We're so conditioned to believe that losing weight is good for you--especially if you're obese--that most of us don't question this idea. But a new study from NHANES (the National Health and Nutrition Examination Survey) shows that when people over 50 years old of varying ethnicities lose weight, their mortality levels go up. In this study, overweight/obese men and women who lost between 5 and 15 percent of their body weight were at an increased risk of death than those who lost less than 5 percent or didn't lose weight at all. Oh, and this was after correcting for factors like smoking and illness, which is important because some researchers try to "explain" the obesity paradox by saying that thinner people in the studies were already sick, or their health was already compromised because they were smokers. Not so.

Interestingly, researchers concluded that this increased mortality held true no matter how high a person's BMI was in the first place. In other words, even if your BMI was, say, 40--a number that would cause most obesity researchers and many primary care docs to froth at the mouth--losing weight made you more likely to drop dead.

It seems clear that we don't really understand weight and metabolism yet. That we don't know why these findings are true. One factor that seems to be emerging is that one of the riskiest behaviors, weight-wise, is weight cycling--gaining and losing weight, often the same amount of weight, over a period of time. This study seems to confirm this correlation, at least when it comes to weight loss. We have a lot to learn about why this is so, and I look forward to following the research on this.
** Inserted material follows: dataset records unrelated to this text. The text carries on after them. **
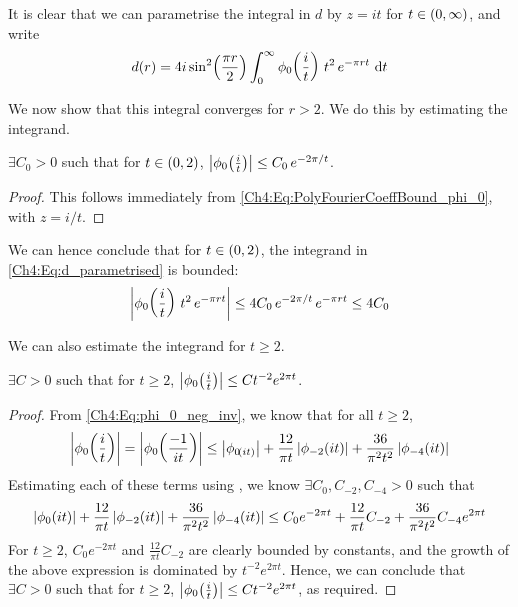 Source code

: It is clear that we can parametrise the integral in $d$ by $z = it$ for $t \in \left( 0, \infty \right)$, and write
\begin{align}
    d(r) = 4i \sin^2\!\left( \frac{\pi r}{2} \right) \int_{0}^{\infty} \phi_0\!\left( \frac{i}{t} \right) \, t^2 \, e^{-\pi r t} \, \operatorname{d}\!{t}
    \label{Ch4:Eq:d_parametrised}
\end{align}

We now show that this integral converges for $r > 2$. We do this by estimating the integrand.

\begin{boxlemma}
    $\exists C_0 > 0$ such that for $t \in \left( 0, 2 \right)$, $\left\lvert \phi_0\!\left( \frac{i}{t} \right) \right\rvert \leq C_0 \, e^{-2\pi/t}$.
\end{boxlemma}
\begin{proof}
    This follows immediately from \eqref{Ch4:Eq:PolyFourierCoeffBound_phi_0}, with $z = i/t$.
\end{proof}

We can hence conclude that for $t \in \left( 0, 2 \right)$, the integrand in \eqref{Ch4:Eq:d_parametrised} is bounded:
\begin{align*}
    \left\lvert \phi_0\!\left( \frac{i}{t} \right) \, t^2 \, e^{-\pi r t} \right\rvert 
    \leq 4 C_0 \, e^{-2\pi / t} \, e^{-\pi r t}
    \leq 4 C_0
\end{align*}

We can also estimate the integrand for $t \geq 2$.

\begin{boxlemma}\label{Ch4:Lemma:d_integral_estimate_above}
    $\exists C > 0$ such that for $t \geq 2$, $\left\lvert \phi_{0}\!\left( \frac{i}{t} \right) \right\rvert \leq C t^{-2} e^{2\pi t}$.
\end{boxlemma}
\begin{proof}
    From \eqref{Ch4:Eq:phi_0_neg_inv}, we know that for all $t \geq 2$,
    \begin{align*}
        \left\lvert \phi_0\!\left( \frac{i}{t} \right) \right\rvert
        = \left\lvert \phi_{0}\!\left( \frac{-1}{it} \right) \right\rvert
        \leq \left\lvert \phi_{0\!\left( it \right)} \right\rvert + \frac{12}{\pi t} \left\lvert \phi_{-2}\!\left( it \right) \right\rvert + \frac{36}{\pi^2 t^2} \left\lvert \phi_{-4}\!\left( it \right) \right\rvert
    \end{align*}
    Estimating each of these terms using , we know $\exists C_0, C_{-2}, C_{-4} > 0$ such that
    \begin{align*}
        \left\lvert \phi_{0}\!\left( it \right) \right\rvert + \frac{12}{\pi t} \left\lvert \phi_{-2}\!\left( it \right) \right\rvert + \frac{36}{\pi^2 t^2} \left\lvert \phi_{-4}\!\left( it \right) \right\rvert
        \leq C_0 e^{-2 \pi t} + \frac{12}{\pi t} C_{-2} + \frac{36}{\pi^2 t^2} C_{-4} e^{2 \pi t}
    \end{align*}
    For $t \geq 2$, $C_0 e^{-2 \pi t}$ and $\frac{12}{\pi t} C_{-2}$ are clearly bounded by constants, and the growth of the above expression is dominated by $t^{-2} e^{2\pi t}$. Hence, we can conclude that $\exists C > 0$ such that for $t \geq 2$, $\left\lvert \phi_0\!\left( \frac{i}{t} \right) \right\rvert \leq C t^{-2} e^{2 \pi t}$, as required.
\end{proof}

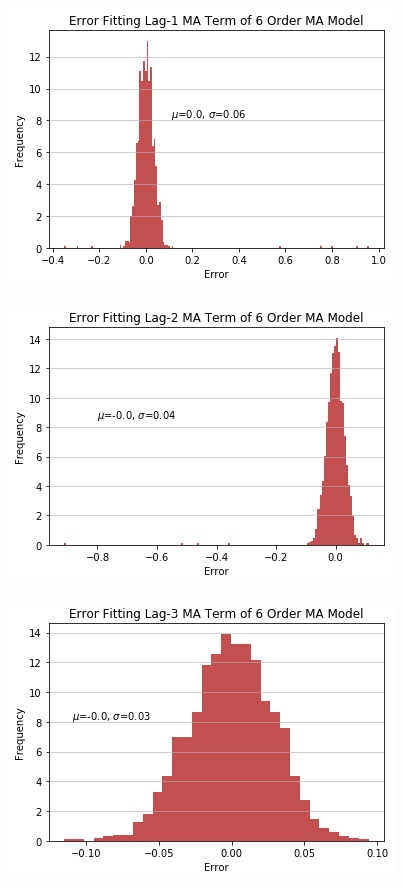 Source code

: \documentclass[oneside,12pt,openany]{book}
\begin{document}
	\begin{figure}[!ht]
		\centering
		\includegraphics[width=.85\linewidth]{images/MAModelMALag1CoefDist.png}
	\end{figure}
	
	\begin{figure}[!ht]
		\centering
		\includegraphics[width=.85\linewidth]{images/MAModelMALag2CoefDist.png}
	\end{figure}
	\begin{figure}[!ht]
		\centering
		\includegraphics[width=.85\linewidth]{images/MAModelMALag3CoefDist.png}
	\end{figure}
	
\end{document}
What we do already know, though, is that there's a profound disconnect between our cultural attitudes around weight and weight loss and the reality. I'm thinking of one of the most egregious shows ever aired, The Biggest Loser. Even before reports leaked of the dangerous practices that are standard fare for contestants on the show--fasting, dehydration, severe caloric restriction--the show made many people cringe for its dim-witted insistence that fat is always bad and thin is always good, end of story. Oh, and for its willingness to exploit people's deepest vulnerabilities to make money. But if we look at the tactics of this and other weight-based reality shows now, they begin to look not just tacky and offensive but dangerous.

And that's the real paradox: that we're so willfully blind to the way we conflate weight and health that we can't see the difference even in the context of a demeaning show like this one. We persist in thinking that fat = death even when the scientific evidence clearly demonstrates otherwise.

I guess for some people, the world will always be flat, no matter how many times they sail around it.